— The data —
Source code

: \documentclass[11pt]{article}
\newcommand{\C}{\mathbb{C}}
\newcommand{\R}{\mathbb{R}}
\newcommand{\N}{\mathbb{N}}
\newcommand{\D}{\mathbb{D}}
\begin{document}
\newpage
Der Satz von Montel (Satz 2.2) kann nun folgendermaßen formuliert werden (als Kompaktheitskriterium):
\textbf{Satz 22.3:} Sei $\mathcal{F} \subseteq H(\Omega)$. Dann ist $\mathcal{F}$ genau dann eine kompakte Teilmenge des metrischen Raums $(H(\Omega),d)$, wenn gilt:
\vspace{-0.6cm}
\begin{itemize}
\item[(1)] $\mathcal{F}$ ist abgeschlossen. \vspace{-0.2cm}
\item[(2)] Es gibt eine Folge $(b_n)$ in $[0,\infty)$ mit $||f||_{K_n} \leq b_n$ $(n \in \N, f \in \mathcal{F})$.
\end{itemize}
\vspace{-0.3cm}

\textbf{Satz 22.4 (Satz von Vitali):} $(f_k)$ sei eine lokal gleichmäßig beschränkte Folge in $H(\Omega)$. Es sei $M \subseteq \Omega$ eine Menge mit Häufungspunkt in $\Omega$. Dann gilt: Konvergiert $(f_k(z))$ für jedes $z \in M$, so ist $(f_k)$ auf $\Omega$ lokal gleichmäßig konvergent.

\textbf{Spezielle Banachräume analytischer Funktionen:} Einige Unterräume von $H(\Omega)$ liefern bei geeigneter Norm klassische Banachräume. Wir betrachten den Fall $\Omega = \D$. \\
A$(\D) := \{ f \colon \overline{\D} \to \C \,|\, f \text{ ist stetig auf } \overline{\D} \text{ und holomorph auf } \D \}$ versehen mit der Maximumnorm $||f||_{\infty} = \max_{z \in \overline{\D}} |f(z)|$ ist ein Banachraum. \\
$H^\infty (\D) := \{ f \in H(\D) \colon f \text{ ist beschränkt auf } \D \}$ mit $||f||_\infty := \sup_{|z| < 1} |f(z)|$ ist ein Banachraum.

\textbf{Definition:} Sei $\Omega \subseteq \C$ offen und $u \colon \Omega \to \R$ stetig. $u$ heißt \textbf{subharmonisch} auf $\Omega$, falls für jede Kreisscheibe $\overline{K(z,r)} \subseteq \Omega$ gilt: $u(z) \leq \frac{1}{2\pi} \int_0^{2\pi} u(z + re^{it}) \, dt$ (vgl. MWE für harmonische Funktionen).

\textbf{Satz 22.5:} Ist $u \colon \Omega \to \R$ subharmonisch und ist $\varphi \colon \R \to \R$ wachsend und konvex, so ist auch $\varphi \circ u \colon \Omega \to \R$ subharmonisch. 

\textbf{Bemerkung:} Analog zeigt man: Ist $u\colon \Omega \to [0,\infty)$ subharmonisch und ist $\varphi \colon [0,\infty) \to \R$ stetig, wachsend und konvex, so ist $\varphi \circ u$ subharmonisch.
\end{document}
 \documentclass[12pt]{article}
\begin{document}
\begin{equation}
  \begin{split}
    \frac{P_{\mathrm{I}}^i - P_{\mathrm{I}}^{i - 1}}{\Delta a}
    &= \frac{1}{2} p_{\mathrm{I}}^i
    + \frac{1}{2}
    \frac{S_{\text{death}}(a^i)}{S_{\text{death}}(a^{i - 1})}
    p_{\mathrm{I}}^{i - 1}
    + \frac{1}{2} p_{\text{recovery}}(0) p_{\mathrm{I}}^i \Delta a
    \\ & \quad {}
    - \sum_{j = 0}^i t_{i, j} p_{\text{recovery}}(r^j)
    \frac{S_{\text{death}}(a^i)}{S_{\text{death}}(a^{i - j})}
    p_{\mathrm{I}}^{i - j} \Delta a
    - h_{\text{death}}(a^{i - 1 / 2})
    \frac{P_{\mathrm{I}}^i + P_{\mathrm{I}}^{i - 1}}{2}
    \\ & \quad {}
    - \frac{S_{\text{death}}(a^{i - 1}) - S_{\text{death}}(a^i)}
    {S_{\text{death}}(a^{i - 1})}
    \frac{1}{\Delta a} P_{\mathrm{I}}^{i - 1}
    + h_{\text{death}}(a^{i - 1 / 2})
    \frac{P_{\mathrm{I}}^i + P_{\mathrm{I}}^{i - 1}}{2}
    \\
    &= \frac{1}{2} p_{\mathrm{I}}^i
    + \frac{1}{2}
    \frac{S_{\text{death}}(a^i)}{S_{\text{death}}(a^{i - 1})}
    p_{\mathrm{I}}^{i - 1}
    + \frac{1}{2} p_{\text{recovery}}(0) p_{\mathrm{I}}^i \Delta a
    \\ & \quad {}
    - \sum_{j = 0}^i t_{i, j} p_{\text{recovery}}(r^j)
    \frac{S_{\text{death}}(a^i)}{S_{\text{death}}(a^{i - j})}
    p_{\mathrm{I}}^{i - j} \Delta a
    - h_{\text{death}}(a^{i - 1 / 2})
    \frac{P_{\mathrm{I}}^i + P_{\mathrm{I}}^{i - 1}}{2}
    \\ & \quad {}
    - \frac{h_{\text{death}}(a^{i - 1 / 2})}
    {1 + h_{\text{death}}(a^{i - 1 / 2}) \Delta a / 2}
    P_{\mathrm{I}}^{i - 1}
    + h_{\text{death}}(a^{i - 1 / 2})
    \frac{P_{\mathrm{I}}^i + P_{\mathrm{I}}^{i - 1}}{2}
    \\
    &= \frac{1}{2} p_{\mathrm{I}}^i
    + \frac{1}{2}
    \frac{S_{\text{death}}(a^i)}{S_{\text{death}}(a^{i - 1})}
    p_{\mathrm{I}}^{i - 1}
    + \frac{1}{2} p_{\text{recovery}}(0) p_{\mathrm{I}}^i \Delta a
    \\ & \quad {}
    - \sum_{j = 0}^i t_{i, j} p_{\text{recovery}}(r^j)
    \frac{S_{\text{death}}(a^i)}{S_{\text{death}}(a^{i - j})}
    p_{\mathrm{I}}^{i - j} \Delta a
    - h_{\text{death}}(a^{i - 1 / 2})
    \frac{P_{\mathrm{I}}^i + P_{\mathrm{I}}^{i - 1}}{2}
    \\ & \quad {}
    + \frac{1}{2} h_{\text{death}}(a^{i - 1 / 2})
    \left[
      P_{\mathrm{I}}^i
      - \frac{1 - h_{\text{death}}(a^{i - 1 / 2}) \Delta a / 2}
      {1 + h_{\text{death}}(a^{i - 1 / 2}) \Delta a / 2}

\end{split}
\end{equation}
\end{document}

— What to produce —
From the data above, copy each line that has the string "Banachraum".

— Result of this exercise —
A$(\D) := \{ f \colon \overline{\D} \to \C \,|\, f \text{ ist stetig auf } \overline{\D} \text{ und holomorph auf } \D \}$ versehen mit der Maximumnorm $||f||_{\infty} = \max_{z \in \overline{\D}} |f(z)|$ ist ein Banachraum. \\
$H^\infty (\D) := \{ f \in H(\D) \colon f \text{ ist beschränkt auf } \D \}$ mit $||f||_\infty := \sup_{|z| < 1} |f(z)|$ ist ein Banachraum.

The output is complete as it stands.